Não sei. No entanto, o TNT (Tecido Não Tecido) não deixa de ser reconhecido pelos profissionais de saúde como material descartável de possível uso hospitalar, após testes em autoclave. Talvez essa seja a razão pela qual algumas autarquias aderiram também a este movimento.

Inscreveu-se no site do SNS donativos. Que respostas teve?

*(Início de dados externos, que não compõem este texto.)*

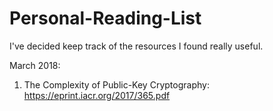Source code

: # Personal-Reading-List
I've decided keep track of the resources I found really useful.

March 2018:

1) The Complexity of Public-Key Cryptography: https://eprint.iacr.org/2017/365.pdf

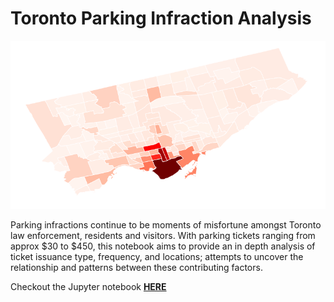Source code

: # Toronto Parking Infraction Analysis

![image](/images/ticket_density.png)

Parking infractions continue to be moments of misfortune amongst Toronto law enforcement, residents and visitors. With parking tickets ranging from approx $30 to $450, this notebook aims to provide an in depth analysis of ticket issuance type, frequency, and locations; attempts to uncover the relationship and patterns between these contributing factors.


Checkout the Jupyter notebook <b>[HERE](https://susanqu.github.io/projects/toronto_parking/parking_ticket_analysis.html)<b>
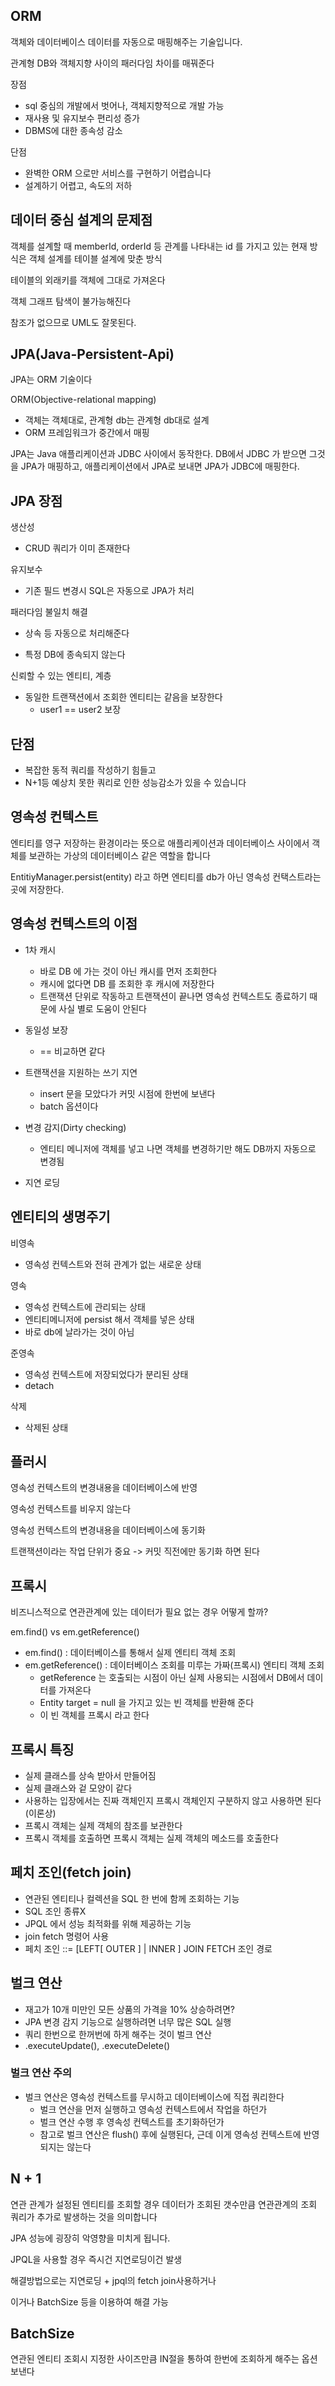 ## ORM
객체와 데이터베이스 데이터를 자동으로 매핑해주는 기술입니다.

관계형 DB와 객체지향 사이의 패러다임 차이를 매꿔준다

장점
* sql 중심의 개발에서 벗어나, 객체지향적으로 개발 가능
* 재사용 및 유지보수 편리성 증가
* DBMS에 대한 종속성 감소

단점
* 완벽한 ORM 으로만 서비스를 구현하기 어렵습니다
* 설계하기 어렵고, 속도의 저하 


## 데이터 중심 설계의 문제점
객체를 설계할 때 memberId, orderId 등 관계를 나타내는 id 를 가지고 있는 현재 방식은 객체 설계를 테이블 설계에 맞춘 방식

테이블의 외래키를 객체에 그대로 가져온다

객체 그래프 탐색이 불가능해진다

참조가 없으므로 UML도 잘못된다.

## JPA(Java-Persistent-Api)
JPA는 ORM 기술이다

ORM(Objective-relational mapping)
* 객체는 객체대로, 관계형 db는 관계형 db대로 설계
* ORM 프레임워크가 중간에서 매핑

JPA는 Java 애플리케이션과 JDBC 사이에서 동작한다. DB에서 JDBC 가 받으면 그것을 JPA가 매핑하고, 애플리케이션에서 JPA로 보내면 JPA가 JDBC에 매핑한다.

## JPA 장점
생산성
* CRUD 쿼리가 이미 존재한다

유지보수
* 기존 필드 변경시 SQL은 자동으로 JPA가 처리

패러다임 불일치 해결
* 상속 등 자동으로 처리해준다

* 특정 DB에 종속되지 않는다

신뢰할 수 있는 엔티티, 계층
* 동일한 트랜잭션에서 조회한 엔티티는 같음을 보장한다
    * user1 == user2 보장

## 단점
* 복잡한 동적 쿼리를 작성하기 힘들고
* N+1등 예상치 못한 쿼리로 인한 성능감소가 있을 수 있습니다

## 영속성 컨텍스트
엔티티를 영구 저장하는 환경이라는 뜻으로 애플리케이션과 데이터베이스 사이에서 객체를 보관하는 가상의 데이터베이스 같은 역할을 합니다

EntitiyManager.persist(entity) 라고 하면 엔티티를 db가 아닌 영속성 컨택스트라는 곳에 저장한다.

## 영속성 컨텍스트의 이점
* 1차 캐시
    * 바로 DB 에 가는 것이 아닌 캐시를 먼저 조회한다
    * 캐시에 없다면 DB 를 조회한 후 캐시에 저장한다
    * 트랜잭션 단위로 작동하고 트랜잭션이 끝나면 영속성 컨텍스트도 종료하기 때문에 사실 별로 도움이 안된다

* 동일성 보장
    * == 비교하면 같다

* 트랜잭션을 지원하는 쓰기 지연
    * insert 문을 모았다가 커밋 시점에 한번에 보낸다
    * batch 옵션이다

* 변경 감지(Dirty checking)
    * 엔티티 메니저에 객체를 넣고 나면 객체를 변경하기만 해도 DB까지 자동으로 변경됨

* 지연 로딩

## 엔티티의 생명주기
비영속
* 영속성 컨텍스트와 전혀 관계가 없는 새로운 상태

영속
* 영속성 컨텍스트에 관리되는 상태 
* 엔티티메니저에 persist 해서 객체를 넣은 상태
* 바로 db에 날라가는 것이 아님

준영속
* 영속성 컨텍스트에 저장되었다가 분리된 상태 
* detach 

삭제
* 삭제된 상태

## 플러시
영속성 컨텍스트의 변경내용을 데이터베이스에 반영

영속성 컨텍스트를 비우지 않는다

영속성 컨텍스트의 변경내용을 데이터베이스에 동기화

트랜잭션이라는 작업 단위가 중요 -> 커밋 직전에만 동기화 하면 된다

## 프록시
비즈니스적으로 연관관계에 있는 데이터가 필요 없는 경우 어떻게 할까?

em.find() vs em.getReference()
* em.find() : 데이터베이스를 통해서 실제 엔티티 객체 조회
* em.getReference() : 데이터베이스 조회를 미루는 가짜(프록시) 엔티티 객체 조회
    * getReference 는 호출되는 시점이 아닌 실제 사용되는 시점에서 DB에서 데이터를 가져온다
    * Entity target = null 을 가지고 있는 빈 객체를 반환해 준다
    * 이 빈 객체를 프록시 라고 한다

## 프록시 특징
* 실제 클래스를 상속 받아서 만들어짐
* 실제 클래스와 겉 모양이 같다
* 사용하는 입장에서는 진짜 객체인지 프록시 객체인지 구분하지 않고 사용하면 된다(이론상)    
* 프록시 객체는 실제 객체의 참조를 보관한다
* 프록시 객체를 호출하면 프록시 객체는 실제 객체의 메소드를 호출한다

## 페치 조인(fetch join)
* 연관된 엔티티나 컬렉션을 SQL 한 번에 함께 조회하는 기능
* SQL 조인 종류X
* JPQL 에서 성능 최적화를 위해 제공하는 기능
* join fetch 명령어 사용
* 페치 조인 ::= [LEFT[ OUTER ] | INNER ] JOIN FETCH 조인 경로

## 벌크 연산
* 재고가 10개 미만인 모든 상품의 가격을 10% 상승하려면?
* JPA 변경 감지 기능으로 실행하려면 너무 많은 SQL 실행
* 쿼리 한번으로 한꺼번에 하게 해주는 것이 벌크 연산
* .executeUpdate(), .executeDelete()

### 벌크 연산 주의
* 벌크 연산은 영속성 컨텍스트를 무시하고 데이터베이스에 직접 쿼리한다
    * 벌크 연산을 먼저 실행하고 영속성 컨텍스트에서 작업을 하던가
    * 벌크 연산 수행 후 영속성 컨텍스트를 초기화하던가
    * 참고로 벌크 연산은 flush() 후에 실행된다, 근데 이게 영속성 컨텍스트에 반영되지는 않는다

## N + 1
연관 관계가 설정된 엔티티를 조회할 경우 데이터가 조회된 갯수만큼 연관관계의 조회 쿼리가 추가로 발생하는 것을 의미합니다

JPA 성능에 굉장히 악영향을 미치게 됩니다.

JPQL을 사용할 경우 즉시건 지연로딩이건 발생

해결방법으로는 지연로딩 + jpql의 fetch join사용하거나

이거나 BatchSize 등을 이용하여 해결 가능

## BatchSize
연관된 엔티티 조회시 지정한 사이즈만큼 IN절을 통하여 한번에 조회하게 해주는 옵션 보낸다
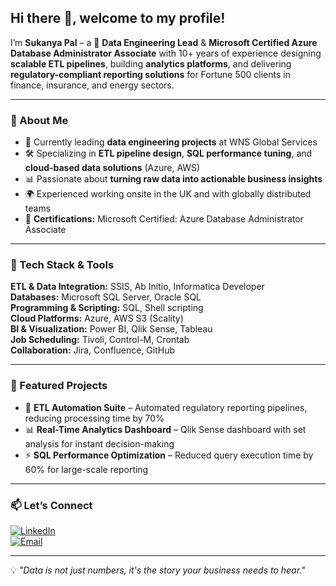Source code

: ## Hi there 👋, welcome to my profile!  

I’m **Sukanya Pal** – a 🚀 **Data Engineering Lead** & **Microsoft Certified Azure Database Administrator Associate** with 10+ years of experience designing **scalable ETL pipelines**, building **analytics platforms**, and delivering **regulatory-compliant reporting solutions** for Fortune 500 clients in finance, insurance, and energy sectors.  

---

### 🔹 About Me  
- 💼 Currently leading **data engineering projects** at WNS Global Services  
- 🛠 Specializing in **ETL pipeline design**, **SQL performance tuning**, and **cloud-based data solutions** (Azure, AWS)  
- 📊 Passionate about **turning raw data into actionable business insights**  
- 🌍 Experienced working onsite in the UK and with globally distributed teams  
- 📜 **Certifications:** Microsoft Certified: Azure Database Administrator Associate  

---

### 🔹 Tech Stack & Tools  
**ETL & Data Integration:** SSIS, Ab Initio, Informatica Developer  
**Databases:** Microsoft SQL Server, Oracle SQL  
**Programming & Scripting:** SQL, Shell scripting  
**Cloud Platforms:** Azure, AWS S3 (Scality)  
**BI & Visualization:** Power BI, Qlik Sense, Tableau  
**Job Scheduling:** Tivoli, Control-M, Crontab  
**Collaboration:** Jira, Confluence, GitHub  

---

### 📌 Featured Projects  
- 📂 **ETL Automation Suite** – Automated regulatory reporting pipelines, reducing processing time by 70%  
- 📊 **Real-Time Analytics Dashboard** – Qlik Sense dashboard with set analysis for instant decision-making  
- ⚡ **SQL Performance Optimization** – Reduced query execution time by 60% for large-scale reporting  

---

### 📫 Let’s Connect  
[![LinkedIn](https://img.shields.io/badge/LinkedIn-Profile-blue?logo=linkedin)](https://www.linkedin.com/in/sukanya-pal-a65623b4/)  
[![Email](https://img.shields.io/badge/Email-pal.sukanya.26%40gmail.com-red?logo=gmail)](mailto:pal.sukanya.26@gmail.com)  

---

💡 *"Data is not just numbers, it's the story your business needs to hear."*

Inscrevi-me, salvo erro, a 20 de março, apresentando o equipamento, o conceito solidário, juntando o link para a minha página pessoal do Facebook, na qual apresentava o molde, o TNT e vídeos de ensaios caseiros de resistência e impermeabilidade com o material. Reiterei a minha preocupação com a aprovação do material, uma vez que tinha havido enorme adesão em todo o país, pedindo que me facultassem o acesso ao INSA. Da resposta transcrevo o seguinte: “Assim que obtiver [o autor da candidatura] aprovação dos seus equipamentos, entre novamente em contacto connosco”. Pedi, de novo, que me orientassem, uma vez que era precisamente a aprovação que eu pensava estar a requerer.

E que resposta obteve.

Na segunda resposta breve direcionaram-me para uma página do Ministério da Saúde com o título: Orientações para a colocação no mercado de produtos sem marcação CE por parte de fabricantes nacionais que habitualmente não os produzem. O SNS não tem resposta específica para enquadrar iniciativas sem fins lucrativos. Seria interessante saber que experiência outras iniciativas tiveram no SNS.

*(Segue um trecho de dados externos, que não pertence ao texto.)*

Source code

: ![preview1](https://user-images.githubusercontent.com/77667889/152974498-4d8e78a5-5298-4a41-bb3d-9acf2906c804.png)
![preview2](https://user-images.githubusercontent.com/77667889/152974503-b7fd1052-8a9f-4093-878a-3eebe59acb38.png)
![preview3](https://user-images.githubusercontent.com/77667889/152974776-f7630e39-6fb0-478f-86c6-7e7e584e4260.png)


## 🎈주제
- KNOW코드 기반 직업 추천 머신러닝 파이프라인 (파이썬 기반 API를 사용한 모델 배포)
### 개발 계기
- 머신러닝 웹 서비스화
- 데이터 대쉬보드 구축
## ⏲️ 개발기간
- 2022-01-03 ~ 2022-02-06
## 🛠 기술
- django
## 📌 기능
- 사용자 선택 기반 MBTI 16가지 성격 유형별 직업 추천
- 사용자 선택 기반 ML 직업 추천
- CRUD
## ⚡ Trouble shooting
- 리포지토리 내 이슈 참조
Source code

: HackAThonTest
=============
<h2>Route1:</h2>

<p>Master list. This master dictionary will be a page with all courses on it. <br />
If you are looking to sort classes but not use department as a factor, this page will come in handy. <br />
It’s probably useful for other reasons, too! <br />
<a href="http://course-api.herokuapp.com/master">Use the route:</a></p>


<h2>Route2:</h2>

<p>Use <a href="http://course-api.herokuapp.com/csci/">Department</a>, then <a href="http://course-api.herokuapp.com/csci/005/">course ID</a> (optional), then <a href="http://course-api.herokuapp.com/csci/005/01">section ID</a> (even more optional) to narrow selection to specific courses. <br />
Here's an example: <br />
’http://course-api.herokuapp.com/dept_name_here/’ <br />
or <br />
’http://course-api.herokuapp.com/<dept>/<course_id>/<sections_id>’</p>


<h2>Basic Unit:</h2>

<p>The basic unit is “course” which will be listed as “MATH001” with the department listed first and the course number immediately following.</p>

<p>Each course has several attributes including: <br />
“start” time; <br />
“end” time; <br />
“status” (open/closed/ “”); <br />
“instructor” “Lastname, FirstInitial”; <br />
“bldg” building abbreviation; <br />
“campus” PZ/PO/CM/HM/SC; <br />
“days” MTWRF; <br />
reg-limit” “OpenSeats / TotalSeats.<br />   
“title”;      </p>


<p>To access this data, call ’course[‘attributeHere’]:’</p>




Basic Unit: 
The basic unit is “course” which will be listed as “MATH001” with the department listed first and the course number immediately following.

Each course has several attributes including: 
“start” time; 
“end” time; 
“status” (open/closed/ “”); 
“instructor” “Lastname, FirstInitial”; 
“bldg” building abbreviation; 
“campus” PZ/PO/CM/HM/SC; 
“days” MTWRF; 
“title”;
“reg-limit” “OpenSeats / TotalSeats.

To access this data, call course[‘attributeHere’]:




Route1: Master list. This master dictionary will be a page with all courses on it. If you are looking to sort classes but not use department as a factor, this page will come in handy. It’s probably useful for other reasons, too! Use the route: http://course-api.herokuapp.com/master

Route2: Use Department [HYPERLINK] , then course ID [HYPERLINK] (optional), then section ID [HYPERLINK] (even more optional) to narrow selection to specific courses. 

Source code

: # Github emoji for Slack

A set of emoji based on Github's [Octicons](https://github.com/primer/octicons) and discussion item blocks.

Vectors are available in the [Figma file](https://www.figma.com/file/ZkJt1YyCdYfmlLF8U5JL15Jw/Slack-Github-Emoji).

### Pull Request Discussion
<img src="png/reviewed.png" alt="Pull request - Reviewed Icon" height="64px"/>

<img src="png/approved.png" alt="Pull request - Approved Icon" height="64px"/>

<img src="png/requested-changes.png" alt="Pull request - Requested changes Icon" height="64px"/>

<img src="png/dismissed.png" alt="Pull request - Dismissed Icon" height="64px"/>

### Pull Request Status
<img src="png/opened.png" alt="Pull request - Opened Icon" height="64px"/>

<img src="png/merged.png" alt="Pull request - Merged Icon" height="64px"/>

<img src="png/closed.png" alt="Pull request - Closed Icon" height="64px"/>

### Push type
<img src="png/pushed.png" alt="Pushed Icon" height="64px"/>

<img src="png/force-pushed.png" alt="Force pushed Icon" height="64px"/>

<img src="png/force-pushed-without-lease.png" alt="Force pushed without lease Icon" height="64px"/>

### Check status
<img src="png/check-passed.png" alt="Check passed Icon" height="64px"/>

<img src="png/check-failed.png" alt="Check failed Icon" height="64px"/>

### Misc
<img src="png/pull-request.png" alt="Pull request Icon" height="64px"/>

Sem certificação, o que lhe disseram os profissionais que lhe estavam a pedir cógulas?

No inicio estava com receio, uma vez que fui o impulsionador do uso de TNT a nível nacional, sentia o peso da responsabilidade. Mas fui perdendo o medo quando comecei a obter respostas de vários serviços de hospitais, nos quais o material tinha sido testado em autoclave. Inclusivamente, na semana passada, testámos em autoclave durante cerca de oito horas, três amostras de gramagens diferentes e portaram-se muito bem. No entanto, juntamente com muitos outros equipamentos fruto de movimentos solidários sem fins lucrativos, continuamos a fornecer indiretamente o SNS, com a diferença de não entrarmos para os números oficiais. Mas o importante é estarmos a permitir que profissionais de saúde estejam minimamente protegidos pela primeira vez.

Criou um fundo. Quanto foi angariado e como tem sido despendido este dinheiro?

Criámos uma conta solidária apenas depois de obtermos o ok informal de, pelo menos, cinco equipas de hospitais diferentes de modo a não incorrermos num movimento fraudulento. Foram angariados cerca de 2600€ até ao momento. Mas o saldo já está a 10%. Comprámos TNT – que veio a aumentar o preço ao longo destas semanas -, elásticos – que apesar de não usarmos nos nossos equipamentos, produziram para nós um lote de três mil metros. Pudemos, com isso, ajudar outros projetos solidários paralelos de comunidades que, além de nos ajudarem, também integram outras ações. Além disso, gastámos uma parte em envios de encomendas, pois até ao momento não obtivemos parceria de nenhuma transportadora das que contactamos.

Que balanço pessoal faz deste projeto?

Não diria um balanço pessoal, uma vez que esta iniciativa só foi possível com a ajuda de muitas pessoas e algumas empresas, dos quais a maioria não conheço pessoalmente. Mas ainda assim, estou de coração cheio e diria que viajei imenso, sem quase sair de casa. Conheci muita gente interessante e com espírito de entreajuda fantástico e aprendi sobretudo que, independentemente da matriz subjacente a cada um dos movimentos solidários, o importante é que os profissionais de saúde saiam com certeza a ganhar, dada a quantidade de equipamento que está a ser produzido em todo o país. A lição pessoal que posso retirar é que a energia que existe é só uma, cabendo a nós transformá-la.

Que outras iniciativas tem em mente?

A primeira, não está apenas em mente, já se encontra em fase de concretização: transformação do desperdício de TNT em máscaras para enviarmos para uma ONG humanitária da Guiné-Bissau, onde é voluntário um conterrâneo meu, uma vez que não têm qualquer equipamento de proteção individual. Estamos a cortar os moldes, para poderem ser executadas as máscaras pelas comunidades da Guiné-Bissau. A segunda é promover um encontro com todos os voluntários, famílias e amigos, depois de tudo passar, para que possamos conhecer presencialmente, abraçar e podermos tirar uma fotografia de família.